→ TASK PROMPT: Your answer should be the entries below, reproduced character for character.
── RECORD EXTRACTS ──
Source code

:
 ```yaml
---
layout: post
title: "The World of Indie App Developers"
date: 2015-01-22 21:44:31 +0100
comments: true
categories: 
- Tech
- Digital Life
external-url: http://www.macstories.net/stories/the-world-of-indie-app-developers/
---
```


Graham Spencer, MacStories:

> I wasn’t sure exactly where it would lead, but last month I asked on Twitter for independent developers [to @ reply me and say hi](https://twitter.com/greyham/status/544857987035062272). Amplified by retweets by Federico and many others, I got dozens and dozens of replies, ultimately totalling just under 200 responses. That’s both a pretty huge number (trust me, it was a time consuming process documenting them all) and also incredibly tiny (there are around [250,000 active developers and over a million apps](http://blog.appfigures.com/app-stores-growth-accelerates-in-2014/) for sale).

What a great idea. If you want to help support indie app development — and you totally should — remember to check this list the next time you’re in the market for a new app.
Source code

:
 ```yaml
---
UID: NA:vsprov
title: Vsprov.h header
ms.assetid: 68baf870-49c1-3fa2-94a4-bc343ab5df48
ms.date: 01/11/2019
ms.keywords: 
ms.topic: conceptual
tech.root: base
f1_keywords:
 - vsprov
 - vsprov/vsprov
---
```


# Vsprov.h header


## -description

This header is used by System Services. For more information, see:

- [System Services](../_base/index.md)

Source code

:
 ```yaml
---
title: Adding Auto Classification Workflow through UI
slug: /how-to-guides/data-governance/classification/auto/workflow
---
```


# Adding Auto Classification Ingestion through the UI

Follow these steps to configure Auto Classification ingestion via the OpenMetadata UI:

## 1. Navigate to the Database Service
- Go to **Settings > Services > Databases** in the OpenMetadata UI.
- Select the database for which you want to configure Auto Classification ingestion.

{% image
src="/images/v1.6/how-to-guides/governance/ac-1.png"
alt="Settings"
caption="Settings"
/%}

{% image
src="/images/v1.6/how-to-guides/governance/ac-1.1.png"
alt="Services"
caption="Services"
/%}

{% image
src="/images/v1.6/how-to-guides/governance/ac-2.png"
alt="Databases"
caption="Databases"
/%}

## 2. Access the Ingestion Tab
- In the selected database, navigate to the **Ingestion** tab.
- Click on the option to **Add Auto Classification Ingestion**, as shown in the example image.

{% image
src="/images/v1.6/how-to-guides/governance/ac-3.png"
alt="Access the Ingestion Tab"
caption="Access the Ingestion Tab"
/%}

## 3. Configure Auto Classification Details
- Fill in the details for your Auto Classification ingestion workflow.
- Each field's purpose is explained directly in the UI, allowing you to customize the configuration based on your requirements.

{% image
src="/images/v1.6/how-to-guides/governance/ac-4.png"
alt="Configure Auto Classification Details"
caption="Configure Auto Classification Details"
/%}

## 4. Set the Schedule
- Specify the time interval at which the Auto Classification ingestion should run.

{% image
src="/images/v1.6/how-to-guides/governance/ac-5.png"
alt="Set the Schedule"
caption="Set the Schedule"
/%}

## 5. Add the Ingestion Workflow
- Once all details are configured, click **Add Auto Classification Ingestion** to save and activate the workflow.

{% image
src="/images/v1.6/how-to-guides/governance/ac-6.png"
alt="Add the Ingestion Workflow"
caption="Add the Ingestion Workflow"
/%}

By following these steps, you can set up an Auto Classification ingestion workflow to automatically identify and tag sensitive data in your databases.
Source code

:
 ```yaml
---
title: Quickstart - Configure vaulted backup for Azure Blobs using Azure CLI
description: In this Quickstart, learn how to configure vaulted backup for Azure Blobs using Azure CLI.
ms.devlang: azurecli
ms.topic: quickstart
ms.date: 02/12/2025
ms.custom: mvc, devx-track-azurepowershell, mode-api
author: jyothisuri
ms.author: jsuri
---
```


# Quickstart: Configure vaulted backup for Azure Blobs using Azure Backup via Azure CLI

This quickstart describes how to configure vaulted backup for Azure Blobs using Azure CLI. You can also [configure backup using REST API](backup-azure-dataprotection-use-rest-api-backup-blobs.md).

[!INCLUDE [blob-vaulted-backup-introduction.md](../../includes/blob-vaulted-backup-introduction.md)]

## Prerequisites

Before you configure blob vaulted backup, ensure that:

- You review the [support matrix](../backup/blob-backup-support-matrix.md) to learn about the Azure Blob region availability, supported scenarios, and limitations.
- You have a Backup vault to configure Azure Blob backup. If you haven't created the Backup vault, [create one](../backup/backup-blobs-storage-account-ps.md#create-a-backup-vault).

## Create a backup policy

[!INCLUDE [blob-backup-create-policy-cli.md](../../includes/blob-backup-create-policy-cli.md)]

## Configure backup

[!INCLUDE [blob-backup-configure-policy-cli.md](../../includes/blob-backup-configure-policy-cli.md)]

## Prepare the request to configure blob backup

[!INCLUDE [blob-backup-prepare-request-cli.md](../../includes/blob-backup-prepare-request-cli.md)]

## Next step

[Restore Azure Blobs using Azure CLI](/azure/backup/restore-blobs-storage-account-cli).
───
→ ANSWER SECTION:
Source code

:
 ```yaml
---
layout: post
title: "The World of Indie App Developers"
date: 2015-01-22 21:44:31 +0100
comments: true
categories: 
- Tech
- Digital Life
external-url: http://www.macstories.net/stories/the-world-of-indie-app-developers/
---
```


Graham Spencer, MacStories:

> I wasn’t sure exactly where it would lead, but last month I asked on Twitter for independent developers [to @ reply me and say hi](https://twitter.com/greyham/status/544857987035062272). Amplified by retweets by Federico and many others, I got dozens and dozens of replies, ultimately totalling just under 200 responses. That’s both a pretty huge number (trust me, it was a time consuming process documenting them all) and also incredibly tiny (there are around [250,000 active developers and over a million apps](http://blog.appfigures.com/app-stores-growth-accelerates-in-2014/) for sale).

What a great idea. If you want to help support indie app development — and you totally should — remember to check this list the next time you’re in the market for a new app.
Source code

:
 ```yaml
---
UID: NA:vsprov
title: Vsprov.h header
ms.assetid: 68baf870-49c1-3fa2-94a4-bc343ab5df48
ms.date: 01/11/2019
ms.keywords: 
ms.topic: conceptual
tech.root: base
f1_keywords:
 - vsprov
 - vsprov/vsprov
---
```


# Vsprov.h header


## -description

This header is used by System Services. For more information, see:

- [System Services](../_base/index.md)

Source code

:
 ```yaml
---
title: Adding Auto Classification Workflow through UI
slug: /how-to-guides/data-governance/classification/auto/workflow
---
```


# Adding Auto Classification Ingestion through the UI

Follow these steps to configure Auto Classification ingestion via the OpenMetadata UI:

## 1. Navigate to the Database Service
- Go to **Settings > Services > Databases** in the OpenMetadata UI.
- Select the database for which you want to configure Auto Classification ingestion.

{% image
src="/images/v1.6/how-to-guides/governance/ac-1.png"
alt="Settings"
caption="Settings"
/%}

{% image
src="/images/v1.6/how-to-guides/governance/ac-1.1.png"
alt="Services"
caption="Services"
/%}

{% image
src="/images/v1.6/how-to-guides/governance/ac-2.png"
alt="Databases"
caption="Databases"
/%}

## 2. Access the Ingestion Tab
- In the selected database, navigate to the **Ingestion** tab.
- Click on the option to **Add Auto Classification Ingestion**, as shown in the example image.

{% image
src="/images/v1.6/how-to-guides/governance/ac-3.png"
alt="Access the Ingestion Tab"
caption="Access the Ingestion Tab"
/%}

## 3. Configure Auto Classification Details
- Fill in the details for your Auto Classification ingestion workflow.
- Each field's purpose is explained directly in the UI, allowing you to customize the configuration based on your requirements.

{% image
src="/images/v1.6/how-to-guides/governance/ac-4.png"
alt="Configure Auto Classification Details"
caption="Configure Auto Classification Details"
/%}

## 4. Set the Schedule
- Specify the time interval at which the Auto Classification ingestion should run.

{% image
src="/images/v1.6/how-to-guides/governance/ac-5.png"
alt="Set the Schedule"
caption="Set the Schedule"
/%}

## 5. Add the Ingestion Workflow
- Once all details are configured, click **Add Auto Classification Ingestion** to save and activate the workflow.

{% image
src="/images/v1.6/how-to-guides/governance/ac-6.png"
alt="Add the Ingestion Workflow"
caption="Add the Ingestion Workflow"
/%}

By following these steps, you can set up an Auto Classification ingestion workflow to automatically identify and tag sensitive data in your databases.
Source code

:
 ```yaml
---
title: Quickstart - Configure vaulted backup for Azure Blobs using Azure CLI
description: In this Quickstart, learn how to configure vaulted backup for Azure Blobs using Azure CLI.
ms.devlang: azurecli
ms.topic: quickstart
ms.date: 02/12/2025
ms.custom: mvc, devx-track-azurepowershell, mode-api
author: jyothisuri
ms.author: jsuri
---
```


# Quickstart: Configure vaulted backup for Azure Blobs using Azure Backup via Azure CLI

This quickstart describes how to configure vaulted backup for Azure Blobs using Azure CLI. You can also [configure backup using REST API](backup-azure-dataprotection-use-rest-api-backup-blobs.md).

[!INCLUDE [blob-vaulted-backup-introduction.md](../../includes/blob-vaulted-backup-introduction.md)]

## Prerequisites

Before you configure blob vaulted backup, ensure that:

- You review the [support matrix](../backup/blob-backup-support-matrix.md) to learn about the Azure Blob region availability, supported scenarios, and limitations.
- You have a Backup vault to configure Azure Blob backup. If you haven't created the Backup vault, [create one](../backup/backup-blobs-storage-account-ps.md#create-a-backup-vault).

## Create a backup policy

[!INCLUDE [blob-backup-create-policy-cli.md](../../includes/blob-backup-create-policy-cli.md)]

## Configure backup

[!INCLUDE [blob-backup-configure-policy-cli.md](../../includes/blob-backup-configure-policy-cli.md)]

## Prepare the request to configure blob backup

[!INCLUDE [blob-backup-prepare-request-cli.md](../../includes/blob-backup-prepare-request-cli.md)]

## Next step

[Restore Azure Blobs using Azure CLI](/azure/backup/restore-blobs-storage-account-cli).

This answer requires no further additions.